Voice/Vision Holocaust Survivor Oral History Archive

Nathan, Bernard, and Samuel Offen - September 3, 1987


Okay, I think we'll begin. Could you--starting with Sam--just tell me your names and where you were born, please.

SO: Okay, my name is Sam Offen. I was born in Kraków, Poland, August 7th, 1921, which makes me 66-years-old.

NO: Uh, I am Nathan Offen. I was born in Kraków, December the 15th, 1922. This makes me--next December, I be 65.

BO: I was born the same place because these guys are my br...my brothers. So uh, but, up to a month ago, I thought I was uh, born on, uh March 7th, 1931. But a month--two months ago I found out that I was born on April 17th, 1929. So Im two years older than I was 2 months ago, so...

SO: This makes us closer.

BO: Thats true.

Uh, now this...

SO: Not only in age.

Briefly, can you tell me what--during the war um, where were you during the war?

SO: Well, uh, I spent, uh, the beginning of the war, when the Nazis came into Kraków, I spent in first labor camps, eventually it was the ghetto in Kraków, then it was concentration camp Płaszów which was outside of Kraków. And salt mine Wieliczka, not too far away from Kraków. And then I was sent to Mauthausen and Gusen in Austria, where I was liberated.

NO: When the war broke out in 1939, when the German mar...marched into Kraków, uh, soon after that, uh, they were holding Jews uh, to do manual labor, and uh, and beating up and just at will grabbing us from the streets and uh, and uh, whatever they wanted to do with us they were doing--physical abusing and so forth.

Were you also then in a labor camp?

NO: Oh sure I was. I was uh, at first I was uh, first they took me from the--before they built the ghetto, they took me to a place, oh, about thirty miles outside Kraków to a, to ah uh, to a uh, quarry--rock quarry.
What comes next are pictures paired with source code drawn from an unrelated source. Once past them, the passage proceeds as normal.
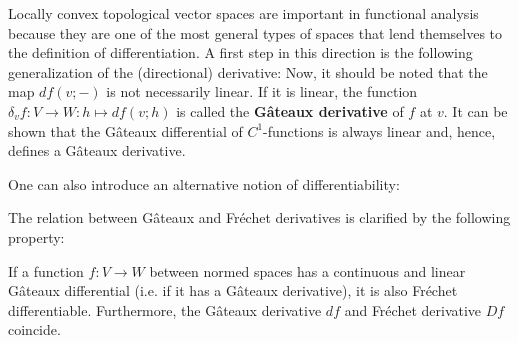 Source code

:     Locally convex topological vector spaces are important in functional analysis because they are one of the most general types of spaces that lend themselves to the definition of differentiation. A first step in this direction is the following generalization of the (directional) derivative:
    Now, it should be noted that the map $df(v;-)$ is not necessarily linear. If it is linear, the function $\delta_vf:V\rightarrow W:h\mapsto df(v;h)$ is called the \textbf{G\^ateaux derivative} of $f$ at $v$. It can be shown that the G\^ateaux differential of $C^1$-functions is always linear and, hence, defines a G\^ateaux derivative.

    One can also introduce an alternative notion of differentiability:

    The relation between G\^ateaux and Fr\'echet derivatives is clarified by the following property:
    \begin{property}
        If a function $f:V\rightarrow W$ between normed spaces has a continuous and linear G\^ateaux differential (i.e. if it has a G\^ateaux derivative), it is also Fr\'echet differentiable. Furthermore, the G\^ateaux derivative $df$ and Fr\'echet derivative $Df$ coincide.
    \end{property}

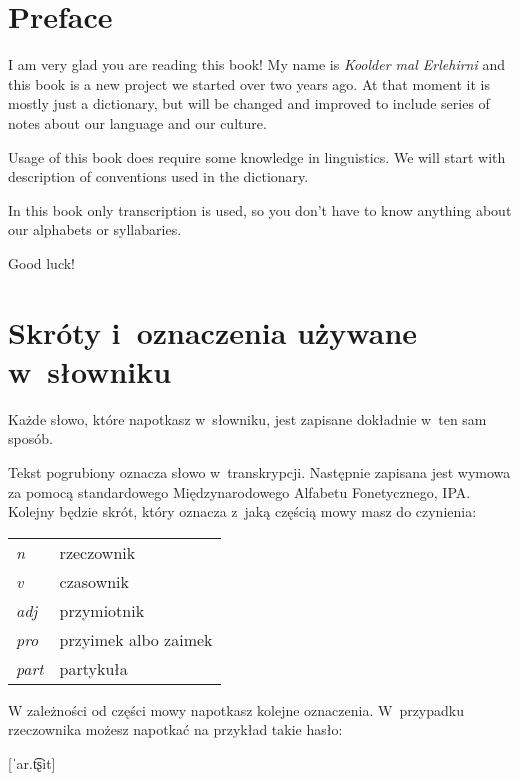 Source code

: \newpage

\section{Preface}

\begin{spacing}{1.1}

I am very glad you are reading this book! My name is \emph{Koolder mal
Erlehirni} and this book is a new project we started over two years ago. At that
moment it is mostly just a dictionary, but will be changed and improved to
include series of notes about our language and our culture.

Usage of this book does require some knowledge in linguistics. We will start
with description of conventions used in the dictionary.

In this book only transcription is used, so you don't have to know anything
about our alphabets or syllabaries.

\bigskip

Good luck!

\section[Skróty i~oznaczenia]{Skróty i~oznaczenia używane w~słowniku}

Każde słowo, które napotkasz w~słowniku, jest zapisane dokładnie w~ten sam
sposób.

Tekst pogrubiony oznacza słowo w~transkrypcji. Następnie zapisana jest wymowa za
pomocą standardowego Międzynarodowego Alfabetu Fonetycznego, IPA. Kolejny będzie
skrót, który oznacza z~jaką częścią mowy masz do czynienia:

\begin{table}[h]
\begin{tabular}{ll}
\emph{n}    & rzeczownik           \\
\emph{v}    & czasownik            \\
\emph{adj}  & przymiotnik          \\
\emph{pro}  & przyimek albo zaimek \\
\emph{part} & partykuła           
\end{tabular}
\end{table}

W zależności od części mowy napotkasz kolejne oznaczenia. W~przypadku
rzeczownika możesz napotkać na przykład takie hasło:

[ˈar.t͡ʂit]
\skipline


\end{spacing}

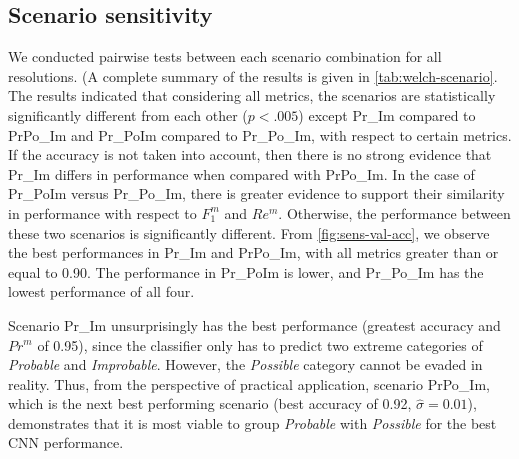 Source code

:\documentclass[Journal, letterpaper, DoubleSpace, InsideFigs]{ascelike-new}
\begin{document}

\subsection{Scenario sensitivity}
We conducted pairwise tests between each scenario combination for all resolutions. (A complete summary of the results is given in \autoref{tab:welch-scenario}.
The results indicated that considering all metrics, the scenarios are statistically significantly different from each other ($p < .005$) except Pr\_Im compared to PrPo\_Im and Pr\_PoIm compared to Pr\_Po\_Im, with respect to certain metrics.
If the accuracy is not taken into account, then there is no strong evidence that Pr\_Im differs in performance when compared with PrPo\_Im.
In the case of Pr\_PoIm versus Pr\_Po\_Im, there is greater evidence to support their similarity in performance 
with respect to  $F_{1}^{m}$ and $Re^{m}$. %
Otherwise, the performance between these two scenarios is significantly different.
From \autoref{fig:sens-val-acc}, we observe the best performances in Pr\_Im and PrPo\_Im, with all metrics greater than or equal to 0.90.
The performance in Pr\_PoIm is lower, and Pr\_Po\_Im has the lowest performance of all four.


Scenario Pr\_Im unsurprisingly has the best performance (greatest accuracy and $Pr^{m}$ of 0.95), since the
classifier only has to predict two extreme categories of \textit{Probable} and \textit{Improbable}.  However, the
\textit{Possible} category cannot be evaded in reality.  Thus, from the perspective of practical application, scenario
PrPo\_Im, which is the next best performing scenario (best accuracy of 0.92, $\hat\sigma=0.01$), demonstrates that it is
most viable to group \textit{Probable} with \textit{Possible} for the best CNN performance.
\end{document}
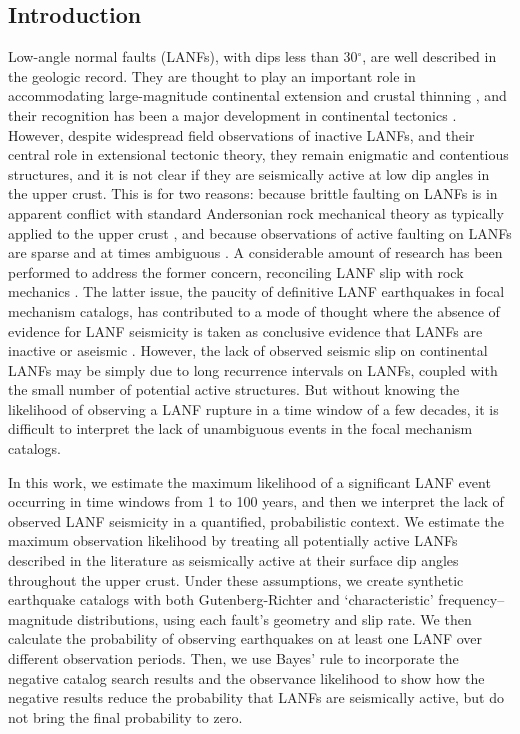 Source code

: \documentclass[twocolumn,grl]{AGUTeX}
\begin{document}
\begin{article}

\section{Introduction}
Low-angle normal faults (LANFs), with dips less than 30$^\circ$, are
well described in the geologic record. They are thought to play
an important role in accommodating large-magnitude continental
extension \citep{howard1987crustal} and crustal thinning
\citep{lister1986detachment}, and their recognition has been a major
development in continental tectonics 
\citep{wernicke2009detachment}. However, despite widespread
field observations of inactive LANFs, and their central role in
extensional tectonic theory, they remain enigmatic and contentious
structures, and it is not clear if they are seismically active at low dip 
angles in the upper crust. This is for two reasons: because brittle faulting
on LANFs is in apparent conflict with standard Andersonian rock mechanical
theory as typically applied to the upper crust
\citep{axen2004lanfmech}, and because observations of active faulting
on LANFs are sparse and at times ambiguous \citep{wernicke1995seis}. A
considerable amount of research has been performed to address the
former concern, reconciling LANF slip with rock mechanics \citep [e.g.,]
[]{axenbartley1997, collettini2011lanfmech}. The latter issue, the paucity of 
definitive LANF earthquakes in focal mechanism catalogs, has contributed 
to a mode of thought where the  absence of evidence for LANF seismicity is 
taken as conclusive evidence that LANFs are inactive or aseismic
\citep{jackson1987, collettinisibson2001}. However, the lack of observed 
seismic slip on continental LANFs may be simply due to long recurrence
intervals on LANFs, coupled with the small number of potential active
structures.  But without knowing the likelihood of observing a LANF rupture in
a time window of a few decades, it is difficult to interpret the lack of
unambiguous events in the focal mechanism catalogs.

In this work, we estimate the maximum likelihood of a significant LANF event
occurring in time windows from 1 to 100 years, and then we interpret the lack
of observed LANF seismicity in a quantified,
probabilistic context. We estimate the maximum observation likelihood by
treating all potentially active LANFs described in the 
literature as seismically active at their surface dip angles 
throughout the upper crust. Under these assumptions, we create synthetic
earthquake catalogs with both Gutenberg-Richter and `characteristic'
frequency--magnitude distributions, using each fault's geometry and slip rate.
We then calculate the probability of observing earthquakes on at least one LANF
over different observation periods. Then, we use Bayes' rule to incorporate
the negative catalog search results and the observance likelihood to show how
the negative results reduce the probability that LANFs are seismically active,
but do not bring the final probability to zero.



\end{article}
\end{document}

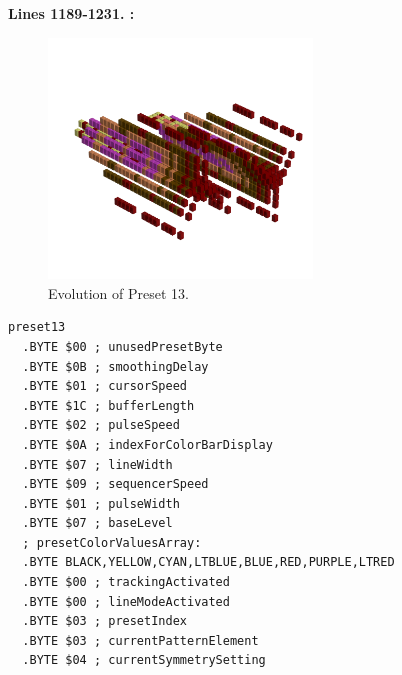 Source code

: \textbf{Lines 1189-1231. :} 
\clearpage
\vspace*{-0.5cm}
\begin{minipage}[b]{0.48\linewidth}


                                                                 
\begin{figure}[H]                                                          
  \centering                                                             
  \begin{adjustbox}{width=7cm,center}                                   
  \includegraphics[width=7cm]{src/presets/pattern13-45.png}%
  \end{adjustbox}                                                        
\caption{Evolution of Preset 13.}                                           
\end{figure}                                                               
                                                                 
                                                                           
\end{minipage}
\hspace{0.1cm}
\begin{minipage}[b]{0.48\linewidth}                                       
\begin{lstlisting}[basicstyle=\ttfamily\scriptsize,caption=Data structure for Preset 13.]
preset13
  .BYTE $00 ; unusedPresetByte
  .BYTE $0B ; smoothingDelay
  .BYTE $01 ; cursorSpeed
  .BYTE $1C ; bufferLength
  .BYTE $02 ; pulseSpeed
  .BYTE $0A ; indexForColorBarDisplay
  .BYTE $07 ; lineWidth
  .BYTE $09 ; sequencerSpeed
  .BYTE $01 ; pulseWidth
  .BYTE $07 ; baseLevel
  ; presetColorValuesArray: 
  .BYTE BLACK,YELLOW,CYAN,LTBLUE,BLUE,RED,PURPLE,LTRED
  .BYTE $00 ; trackingActivated
  .BYTE $00 ; lineModeActivated
  .BYTE $03 ; presetIndex
  .BYTE $03 ; currentPatternElement
  .BYTE $04 ; currentSymmetrySetting
\end{lstlisting}
\end{minipage}

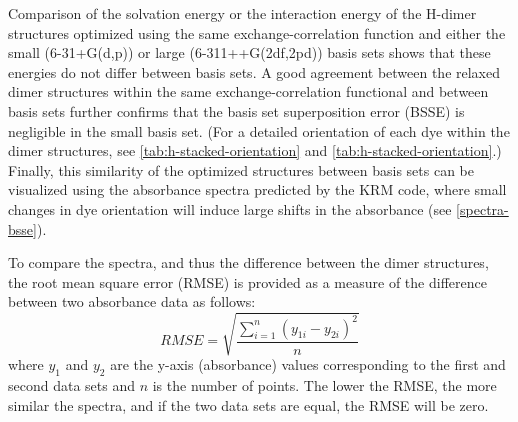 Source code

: Comparison of the solvation energy or the interaction energy of the H-dimer structures optimized using the same exchange-correlation function and either the small (6-31+G(d,p)) or large (6-311++G(2df,2pd)) basis sets shows that these energies do not differ between basis sets. A good agreement between the relaxed dimer structures within the same exchange-correlation functional and between basis sets further confirms that the basis set superposition error (BSSE) is negligible in the small basis set. (For a detailed orientation of each dye within the dimer structures, see \autoref{tab:h-stacked-orientation} and \autoref{tab:h-stacked-orientation}.) Finally, this similarity of the optimized structures between basis sets can be visualized using the absorbance spectra predicted by the KRM code, where small changes in dye orientation will induce large shifts in the absorbance (see \autoref{spectra-bsse}). 

To compare the spectra, and thus the difference between the dimer structures, the root mean square error (RMSE) is provided as a measure of the difference between two absorbance data as follows:
\begin{equation}\label{rmse}
    RMSE= \sqrt{\frac{\sum_{i=1}^n (y_{1i}-y_{2i})^2}{n}}
\end{equation}
where $y_{1}$ and $y_{2}$ are the y-axis (absorbance) values corresponding to the first and second data sets and $n$ is the number of points. The lower the RMSE, the more similar the spectra, and if the two data sets are equal, the RMSE will be zero. 

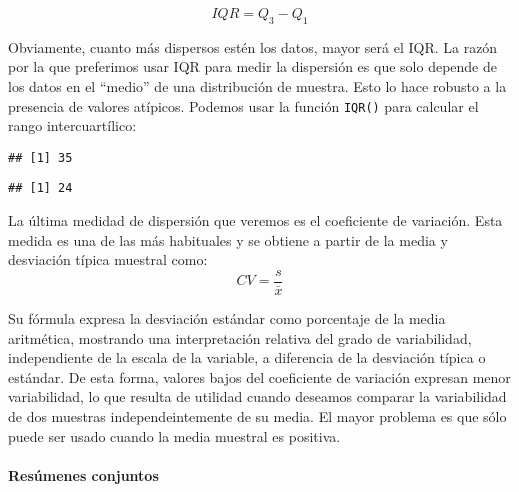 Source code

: \documentclass[
]{book}
\newenvironment{Shaded}{\begin{snugshade}}{\end{snugshade}}
\newcommand{\FunctionTok}[1]{\textcolor[rgb]{0.00,0.00,0.00}{#1}}
\newcommand{\NormalTok}[1]{#1}
\newcommand{\SpecialCharTok}[1]{\textcolor[rgb]{0.00,0.00,0.00}{#1}}
\begin{document}
\begin{equation} 
 IQR = Q_3 - Q_1
  \label{eq:iqr}
\end{equation}

Obviamente, cuanto más dispersos estén los datos, mayor será el IQR. La razón por la que preferimos usar IQR para medir la dispersión es que solo depende de los datos en el ``medio'' de una distribución de muestra. Esto lo hace robusto a la presencia de valores atípicos. Podemos usar la función \texttt{IQR()} para calcular el rango intercuartílico:

\begin{Shaded}
\end{Shaded}

\begin{verbatim}
## [1] 35
\end{verbatim}

\begin{Shaded}
\end{Shaded}

\begin{verbatim}
## [1] 24
\end{verbatim}

La última medidad de dispersión que veremos es el coeficiente de variación. Esta medida es una de las más habituales y se obtiene a partir de la media y desviación típica muestral como: \begin{equation} 
 CV = \frac{s}{\bar{x}}
  \label{eq:cv}
\end{equation}

Su fórmula expresa la desviación estándar como porcentaje de la media aritmética, mostrando una interpretación relativa del grado de variabilidad, independiente de la escala de la variable, a diferencia de la desviación típica o estándar. De esta forma, valores bajos del coeficiente de variación expresan menor variabilidad, lo que resulta de utilidad cuando deseamos comparar la variabilidad de dos muestras independeintemente de su media. El mayor problema es que sólo puede ser usado cuando la media muestral es positiva.

\hypertarget{resuxfamenes-conjuntos}{%
\paragraph{Resúmenes conjuntos}\label{resuxfamenes-conjuntos}}
\end{document}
And I had to uh, sit and break with this sledgehammer rock--granite rock. And I worked there a few months. This was my first time that I was away from home and uh, I, I really cried myself at night, to bed. And then I came back home and they uh, they start forming the ghetto, and then they shipped us from the ghetto--they liquidated the ghetto. From the ghetto they took to Wieliczka. I was with Sam in Wieliczka; that's a salt mine thats a few miles outside of Kraków. And from Wieliczka uh, at that time the Russians were advancing, and the German moved us out to uh, uh, back to Płaszów and from Płaszów they shipped us to Mauthausen. And I spend the rest of the war to the liberation in Mauthausen.